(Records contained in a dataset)
#####
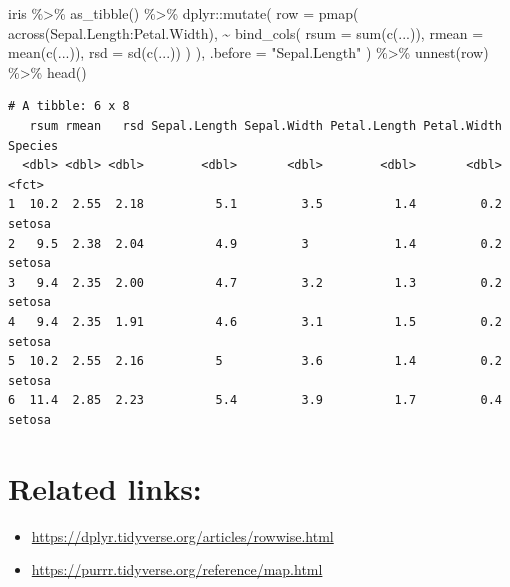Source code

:\documentclass[
  letterpaper,
  DIV=11,
  numbers=noendperiod]{scrartcl}
\newenvironment{Shaded}{}{}
\newcommand{\AttributeTok}[1]{\textcolor[rgb]{0.65,0.15,0.64}{#1}}
\newcommand{\FunctionTok}[1]{\textcolor[rgb]{0.25,0.47,0.95}{#1}}
\newcommand{\NormalTok}[1]{\textcolor[rgb]{0.22,0.23,0.26}{#1}}
\newcommand{\SpecialCharTok}[1]{\textcolor[rgb]{0.00,0.52,0.74}{#1}}
\newcommand{\StringTok}[1]{\textcolor[rgb]{0.31,0.63,0.31}{#1}}
\providecommand{\tightlist}{%
  \setlength{\itemsep}{0pt}\setlength{\parskip}{0pt}}\usepackage{longtable,booktabs,array}
\begin{document}
\begin{Shaded}
\begin{Highlighting}[]
\NormalTok{iris }\SpecialCharTok{\%\textgreater{}\%}
  \FunctionTok{as\_tibble}\NormalTok{() }\SpecialCharTok{\%\textgreater{}\%}
\NormalTok{  dplyr}\SpecialCharTok{::}\FunctionTok{mutate}\NormalTok{(}
    \AttributeTok{row =} \FunctionTok{pmap}\NormalTok{(}
      \FunctionTok{across}\NormalTok{(Sepal.Length}\SpecialCharTok{:}\NormalTok{Petal.Width),}
      \SpecialCharTok{\textasciitilde{}} \FunctionTok{bind\_cols}\NormalTok{(}
        \AttributeTok{rsum =} \FunctionTok{sum}\NormalTok{(}\FunctionTok{c}\NormalTok{(...)),}
        \AttributeTok{rmean =} \FunctionTok{mean}\NormalTok{(}\FunctionTok{c}\NormalTok{(...)),}
        \AttributeTok{rsd =} \FunctionTok{sd}\NormalTok{(}\FunctionTok{c}\NormalTok{(...))}
\NormalTok{      )}
\NormalTok{    ),}
    \AttributeTok{.before =} \StringTok{"Sepal.Length"}
\NormalTok{  ) }\SpecialCharTok{\%\textgreater{}\%}
  \FunctionTok{unnest}\NormalTok{(row) }\SpecialCharTok{\%\textgreater{}\%}
  \FunctionTok{head}\NormalTok{()}
\end{Highlighting}
\end{Shaded}

\begin{verbatim}
# A tibble: 6 x 8
   rsum rmean   rsd Sepal.Length Sepal.Width Petal.Length Petal.Width Species
  <dbl> <dbl> <dbl>        <dbl>       <dbl>        <dbl>       <dbl> <fct>  
1  10.2  2.55  2.18          5.1         3.5          1.4         0.2 setosa 
2   9.5  2.38  2.04          4.9         3            1.4         0.2 setosa 
3   9.4  2.35  2.00          4.7         3.2          1.3         0.2 setosa 
4   9.4  2.35  1.91          4.6         3.1          1.5         0.2 setosa 
5  10.2  2.55  2.16          5           3.6          1.4         0.2 setosa 
6  11.4  2.85  2.23          5.4         3.9          1.7         0.4 setosa 
\end{verbatim}

\section{Related links:}\label{related-links}

\begin{itemize}
\tightlist
\item
  \url{https://dplyr.tidyverse.org/articles/rowwise.html}
\item
  \url{https://purrr.tidyverse.org/reference/map.html}
\end{itemize}
\end{document}
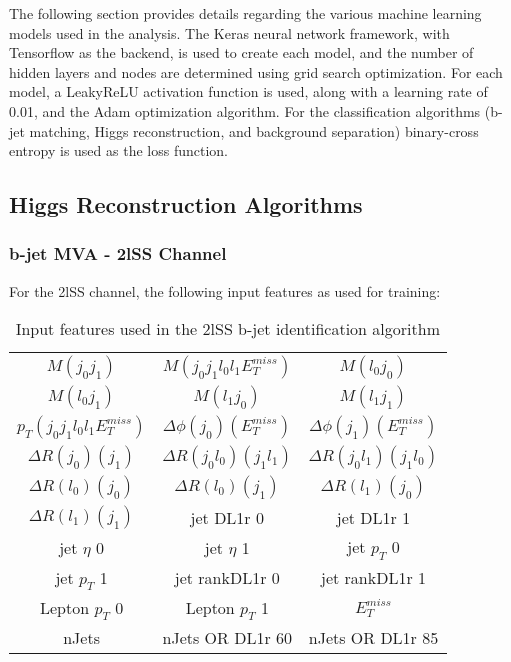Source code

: 
The following section provides details regarding the various machine learning models used in the analysis. The Keras neural network framework, with Tensorflow as the backend, is used to create each model, and the number of hidden layers and nodes are determined using grid search optimization. For each model, a LeakyReLU activation function is used, along with a learning rate of 0.01, and the Adam optimization algorithm. For the classification algorithms (b-jet matching, Higgs reconstruction, and background separation) binary-cross entropy is used as the loss function. 

\subsection{Higgs Reconstruction Algorithms}
\label{subsec:higgsRecoMVA}

\subsubsection{b-jet MVA - 2lSS Channel}
\label{subsec:top2lSS}
                                                                                                                     
For the 2lSS channel, the following input features as used for training:

\begin{table}[h!]
  \begin{tabular}{ccc}
    $M(j_0j_1)$ & $M(j_0j_1l_0l_1E_T^{miss})$ & $M(l_0j_0)$ \\
    $M(l_0j_1)$ & $M(l_1j_0)$ & $M(l_1j_1)$ \\
    $p_T(j_0j_1l_0l_1E_T^{miss})$ & $\Delta\phi(j_0)(E_T^{miss})$ & $\Delta\phi(j_1)(E_T^{miss})$ \\
    $\Delta R(j_0)(j_1)$ & $\Delta R(j_0l_0)(j_1l_1)$ & $\Delta R(j_0l_1)(j_1l_0)$ \\
    $\Delta R(l_0)(j_0)$ & $\Delta R(l_0)(j_1)$ & $\Delta R(l_1)(j_0)$ \\
    $\Delta R(l_1)(j_1)$ & jet DL1r 0 & jet DL1r 1 \\
    jet  $\eta$ 0 & jet  $\eta$ 1 & jet  $p_T$ 0 \\
    jet  $p_T$ 1 & jet rankDL1r 0 & jet rankDL1r 1 \\
    Lepton  $p_T$ 0 & Lepton  $p_T$ 1 & $E_T^{miss}$ \\
    nJets & nJets OR DL1r 60 & nJets OR DL1r 85\\
  \end{tabular}
  \caption{Input features used in the 2lSS b-jet identification algorithm}
  \label{tab:top2lSSfeatures}   
\end{table}

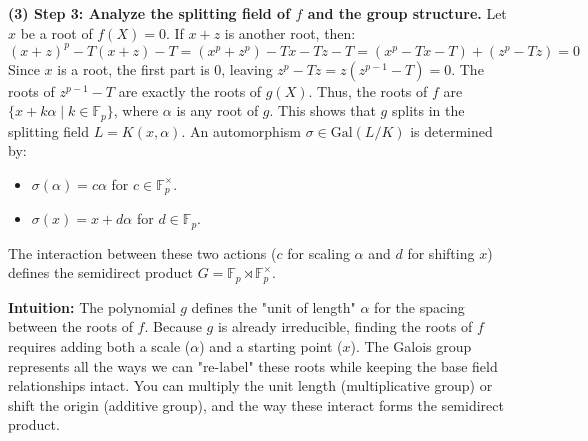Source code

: \begin{solution}
\textbf{(3) Step 3: Analyze the splitting field of $f$ and the group structure.}
Let $x$ be a root of $f(X) = 0$. If $x+z$ is another root, then:
\[ (x+z)^p - T(x+z) - T = (x^p + z^p) - Tx - Tz - T = (x^p - Tx - T) + (z^p - Tz) = 0 \]
Since $x$ is a root, the first part is $0$, leaving $z^p - Tz = z(z^{p-1} - T) = 0$.
The roots of $z^{p-1} - T$ are exactly the roots of $g(X)$.
Thus, the roots of $f$ are $\{x + k\alpha \mid k \in \mathbb{F}_p\}$, where $\alpha$ is any root of $g$.
This shows that $g$ splits in the splitting field $L = K(x, \alpha)$.
An automorphism $\sigma \in \text{Gal}(L/K)$ is determined by:
\begin{itemize}
    \item $\sigma(\alpha) = c\alpha$ for $c \in \mathbb{F}_p^\times$.
    \item $\sigma(x) = x + d\alpha$ for $d \in \mathbb{F}_p$.
\end{itemize}
The interaction between these two actions ($c$ for scaling $\alpha$ and $d$ for shifting $x$) defines the semidirect product $G = \mathbb{F}_p \rtimes \mathbb{F}_p^\times$.

\textbf{Intuition:}
The polynomial $g$ defines the "unit of length" $\alpha$ for the spacing between the roots of $f$. Because $g$ is already irreducible, finding the roots of $f$ requires adding both a scale ($\alpha$) and a starting point ($x$). The Galois group represents all the ways we can "re-label" these roots while keeping the base field relationships intact. You can multiply the unit length (multiplicative group) or shift the origin (additive group), and the way these interact forms the semidirect product.
\end{solution}

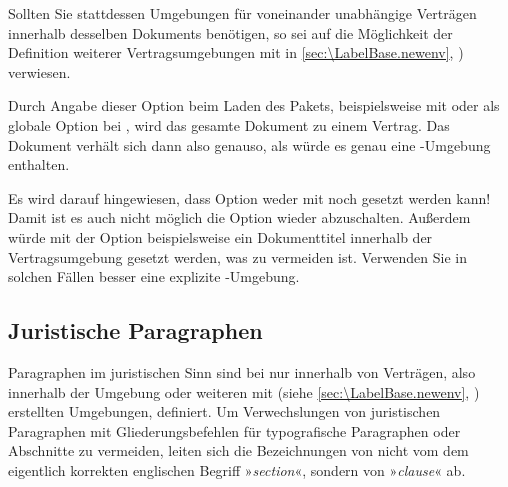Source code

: Sollten Sie stattdessen Umgebungen für voneinander unabhängige Verträgen
innerhalb desselben Dokuments benötigen, so sei auf die Möglichkeit der
Definition weiterer Vertragsumgebungen mit
 in
\autoref{sec:\LabelBase.newenv},
) verwiesen.%
\EndIndexGroup

\begin{Declaration}
\end{Declaration}
Durch Angabe dieser Option beim Laden des Pakets, beispielsweise mit
%
 oder als globale Option bei
%
, wird das gesamte Dokument
zu einem Vertrag. Das Dokument verhält sich dann also genauso, als würde es
genau eine -Umgebung enthalten.

Es wird darauf hingewiesen, dass Option 
weder mit  noch
 gesetzt werden kann!  Damit ist es auch
nicht möglich die Option wieder abzuschalten. Außerdem würde mit der Option
beispielsweise ein Dokumenttitel innerhalb der Vertragsumgebung
gesetzt werden, was zu vermeiden ist. Verwenden Sie in solchen Fällen
besser eine explizite -Umgebung.%
\EndIndexGroup


\subsection{Juristische Paragraphen}
\label{sec:scrjura.clause}
\BeginIndexGroup
{} 

Paragraphen im juristischen Sinn sind bei  nur innerhalb von
Verträgen, also innerhalb der Umgebung  oder
weiteren mit  (siehe
\autoref{sec:\LabelBase.newenv},
) erstellten Umgebungen,
definiert. Um Verwechslungen von juristischen Paragraphen
mit Gliederungsbefehlen für typografische Paragraphen oder Abschnitte zu
vermeiden, leiten sich die Bezeichnungen von  nicht vom dem
eigentlich korrekten englischen Begriff »\emph{section}«, sondern von
»\emph{clause}« ab.

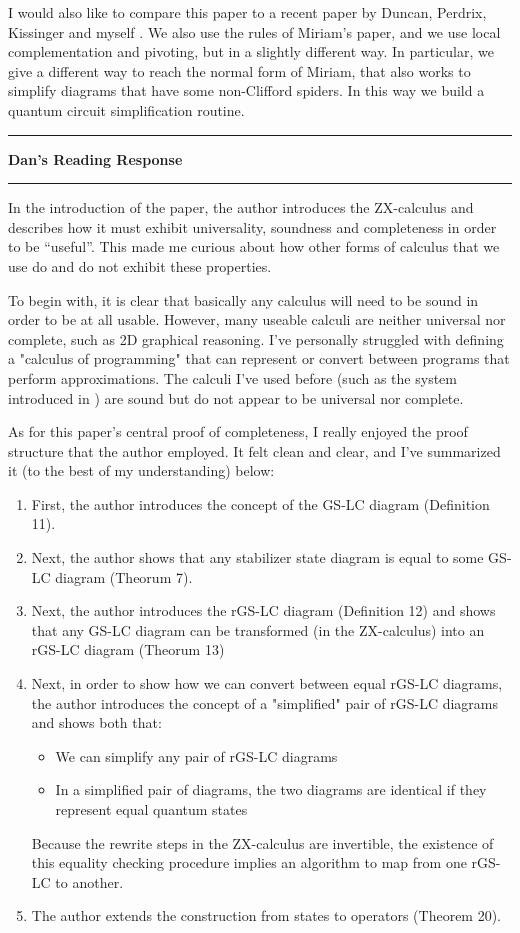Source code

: \documentclass{amsart}
\newcommand{\iam}[1]{
  \vspace{0.25em}
  \hrule
  \vspace{0.25em}
  \textbf{{#1}'s Reading Response}
  \vspace{0.25em}
  \hrule
  \vspace{1em}
}
\begin{document}
I would also like to compare this paper to a recent paper by Duncan, Perdrix, Kissinger and myself \cite{ZXCircuitOptimisation}. We also use the rules of Miriam's paper, and we use local complementation and pivoting, but in a slightly different way. In particular, we give a different way to reach the normal form of Miriam, that also works to simplify diagrams that have some non-Clifford spiders. In this way we build a quantum circuit simplification routine.

\iam{Dan}

In the introduction of the paper, the author introduces the ZX-calculus and describes how it must exhibit universality, soundness and completeness in order to be ``useful''. This made me curious about how other forms of calculus that we use do and do not exhibit these properties.

To begin with, it is clear that basically any calculus will need to be sound in order to be at all usable. However, many useable calculi are neither universal nor complete, such as 2D graphical reasoning. I've personally struggled with defining a "calculus of programming" that can represent or convert between programs that perform approximations. The calculi I've used before (such as the system introduced in \cite{BirdAOP}) are sound but do not appear to be universal nor complete.

As for this paper's central proof of completeness, I really enjoyed the proof structure that the author employed. It felt clean and clear, and I've summarized it (to the best of my understanding) below:
\begin{enumerate}
  \item{First, the author introduces the concept of the GS-LC diagram (Definition 11).}
  \item{Next, the author shows that any stabilizer state diagram is equal to some GS-LC diagram (Theorum 7).}
  \item{Next, the author introduces the rGS-LC diagram (Definition 12) and shows that any GS-LC diagram can be transformed (in the ZX-calculus) into an rGS-LC diagram (Theorum 13)}
  \item{Next, in order to show how we can convert between equal rGS-LC diagrams, the author introduces the concept of a "simplified" pair of rGS-LC diagrams and shows both that:
    \begin{itemize}
      \item{We can simplify any pair of rGS-LC diagrams}
      \item{In a simplified pair of diagrams, the two diagrams are identical if they represent equal quantum states}
    \end{itemize}
    Because the rewrite steps in the ZX-calculus are invertible, the existence of this equality checking procedure implies an algorithm to map from one rGS-LC to another.}
  \item{The author extends the construction from states to operators (Theorem 20).}
\end{enumerate}
\end{document}
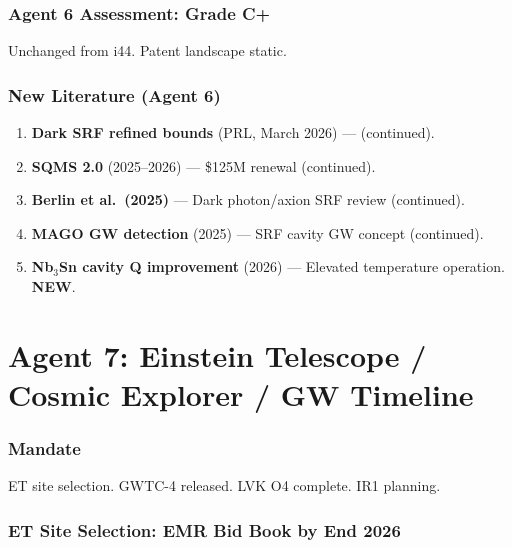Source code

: \documentclass[11pt,a4paper]{article}
\newcommand{\NEW}{\textcolor{dfdblue}{\textbf{NEW}}}
\begin{document}
\section{Agent 6 Assessment: Grade C+}

Unchanged from i44. Patent landscape static.

\section{New Literature (Agent 6)}

\begin{enumerate}
\item \textbf{Dark SRF refined bounds} (PRL, March 2026) --- (continued).
\item \textbf{SQMS 2.0} (2025--2026) --- \$125M renewal (continued).
\item \textbf{Berlin et al.\ (2025)} --- Dark photon/axion SRF review (continued).
\item \textbf{MAGO GW detection} (2025) --- SRF cavity GW concept (continued).
\item \textbf{Nb$_3$Sn cavity Q improvement} (2026) --- Elevated temperature operation. \NEW.
\end{enumerate}


\part{Agent 7: Einstein Telescope / Cosmic Explorer / GW Timeline}
\label{part:agent7}

\section{Mandate}

ET site selection. GWTC-4 released. LVK O4 complete. IR1 planning.

\section{ET Site Selection: EMR Bid Book by End 2026}
\end{document}
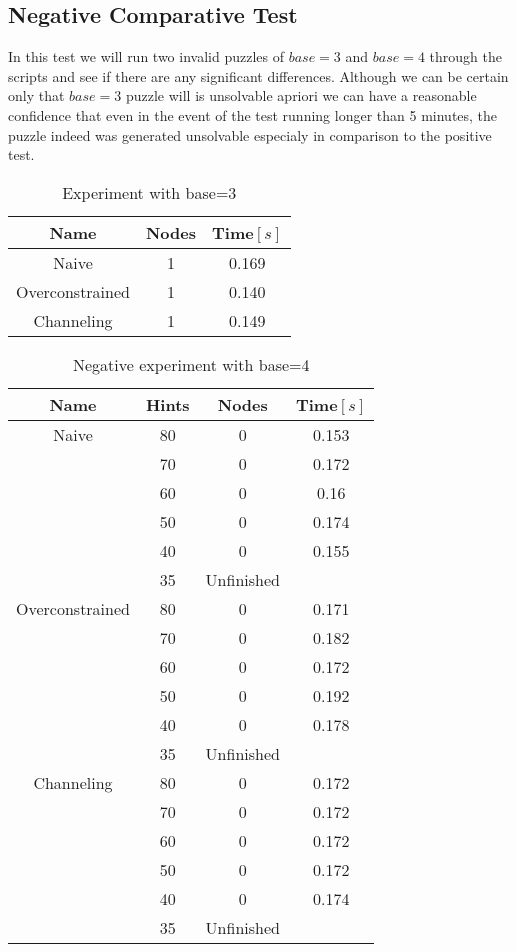 \documentclass[10pt,a4paper,oneside]{article}
\begin{document}
\subsection{Negative Comparative Test}
In this test we will run two invalid puzzles of $  base=3$ and $ base=4 $ through the scripts and see if there are any significant differences. Although we can be certain only that $  base=3$ puzzle will is unsolvable apriori we can have a reasonable confidence that even in the event of the test running longer than 5 minutes, the puzzle indeed was generated unsolvable especialy in comparison to the positive test.
\begin{table}[H] 
\begin{center}
\begin{tabular}{||c|| c c ||} 
  \hline
 Name & Nodes & Time$ \left[s\right] $ \\ [0.5ex] 
 \hline\hline
 Naive & 1 & 0.169  \\ 
 \hline
 Overconstrained & 1 & 0.140  \\
 \hline
 Channeling & 1 & 0.149  \\
 \hline

\end{tabular}
\end{center}
\caption{Experiment with base=3}
\end{table}

\begin{table}[H] 
\begin{center}
\begin{tabular}{||c|| c c c ||} 
 \hline
 Name & Hints & Nodes & Time$ \left[s\right] $ \\ [0.5ex] 
 \hline\hline
 Naive & 80 & 0 & 0.153  \\ 
 \hline
   	& 70 & 0 & 0.172 \\ 
 \hline
   	& 60 & 0 & 0.16 \\ 
 \hline
 	& 50 & 0 & 0.174 \\ 
 \hline
   	& 40 & 0 & 0.155 \\ 
 \hline
    & 35 & Unfinished & \\ 
 \hline
 Overconstrained & 80 & 0 & 0.171  \\
 \hline
    & 70 & 0 & 0.182 \\ 
 \hline
   & 60 & 0 & 0.172 \\ 
 \hline
 	& 50 & 0 & 0.192 \\ 
 \hline
   	& 40 & 0 & 0.178 \\ 
 \hline
    & 35 & Unfinished &\\ 
 \hline
 Channeling & 80 & 0 & 0.172  \\
 \hline
 	& 70 & 0 & 0.172  \\
 \hline
 	& 60 & 0 & 0.172  \\
 \hline
 	& 50 & 0 & 0.172  \\
 \hline
 	& 40 & 0 & 0.174  \\
 \hline
 	& 35 & Unfinished & \\
 \hline
\end{tabular}
\end{center}
\caption{Negative experiment with base=4}
\end{table}
\end{document}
#####
> EXERCISE DESCRIPTION:
Give only how many lines above hold "tightlist".

> WRITTEN RESPONSE:
2